Schildkröte in der Wüste Nevada

AP/REED SAXON

"Überfluss Wüste" von Robert Woelfl

Das Stück "Überfluss Wüste" handelt von der Autoindustrie und der Sehnsucht nach einer Maschine, die besser ist als der Mensch. Es handelt von den Gefahren der Künstlichen Intelligenz und dem Versprechen auf Unsterblichkeit, und es erzählt, wie das alles an einem Ort in der Wüste von Nevada zusammenkommt.

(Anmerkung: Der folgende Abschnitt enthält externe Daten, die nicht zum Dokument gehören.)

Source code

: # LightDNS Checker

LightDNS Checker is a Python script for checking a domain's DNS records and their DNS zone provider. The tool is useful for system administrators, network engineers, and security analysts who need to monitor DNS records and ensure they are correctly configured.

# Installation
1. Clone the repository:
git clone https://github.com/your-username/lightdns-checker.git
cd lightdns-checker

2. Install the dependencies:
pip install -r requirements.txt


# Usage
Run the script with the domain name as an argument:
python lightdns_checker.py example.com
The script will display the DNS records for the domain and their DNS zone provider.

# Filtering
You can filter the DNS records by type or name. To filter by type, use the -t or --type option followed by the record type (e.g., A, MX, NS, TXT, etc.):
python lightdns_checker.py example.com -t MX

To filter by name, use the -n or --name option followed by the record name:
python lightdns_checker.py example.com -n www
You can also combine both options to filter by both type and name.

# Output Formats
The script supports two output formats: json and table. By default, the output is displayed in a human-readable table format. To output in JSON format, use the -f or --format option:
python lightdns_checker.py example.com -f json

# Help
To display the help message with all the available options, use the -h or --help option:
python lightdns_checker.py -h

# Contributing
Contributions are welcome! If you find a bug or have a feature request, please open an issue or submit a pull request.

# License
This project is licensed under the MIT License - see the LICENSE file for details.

Sebastian und Finn, zwei Programmierer aus Stuttgart, fahren nach Nevada in die Wüste zu einer Stelle mit dem Namen "Die Quellen der Unsterblichkeit" in der Hoffnung auf einen genialen Einfall für ein neues Computerprogramm. Angeblich wird jeder, der an diesen einsamsten Ort in der Wüste kommt, mit einer fantastischen Idee belohnt. Alle großen Programmierer und Internetunternehmer sollen schon hier gewesen sein. Gleichzeitig wollen Sebastian und Finn etwas erleben, das sie bei ihrer Arbeit bei einem Automobilhersteller, wo sie Autos das Denken beibringen, nicht erleben können.

Eine Idee zur Belohnung

Während die beiden in der Wüste stehen und auf den genialen Einfall warten, taucht eine Frau, Zoe, auf, die erklärt, vor einiger Zeit an dieser Stelle die Idee zu einem neuen Programm gehabt zu haben. Mit diesem Programm könne man den Tag des Weltuntergangs berechnen. Nun sei sie hier, um Selbstmord zu begehen - wozu ihr das Programm geraten habe. Sebastian und Finn versuchen, Zoe den Selbstmord auszureden, auch weil sie auf keinen Fall Zeugen dieses Selbstmords werden wollen. Ganz im Gegenteil sind sie ja hierhergekommen, um etwas Positives zu erleben.

Kurz darauf erscheint ein Mann, Josh, den mit Zoe verbindet, dass die beiden einmal zusammen hier gewesen sind und einander hier einen Kuss gegeben haben. Josh ist ebenfalls Programmierer und arbeitet an einem Programm, das das Küssen und jede andere Form von Intimität überflüssig machen soll, kann aber diesen einen Kuss damals mit Zoe nicht vergessen und bittet Zoe darum, ihn noch einmal zu küssen.

Quellen der Unsterblichkeit

Während dann um Hotdogs und Sonnencreme und das richtige Atmen in der Wüste und um die Qualität von Zoes Programm und um die Bedeutung eines Kusses gestritten wird, steigt Finn zu den "Quellen der Unsterblichkeit" hinab, um das Geheimnis dieser "Quellen" zu ergründen - was ihm natürlich nicht gelingt.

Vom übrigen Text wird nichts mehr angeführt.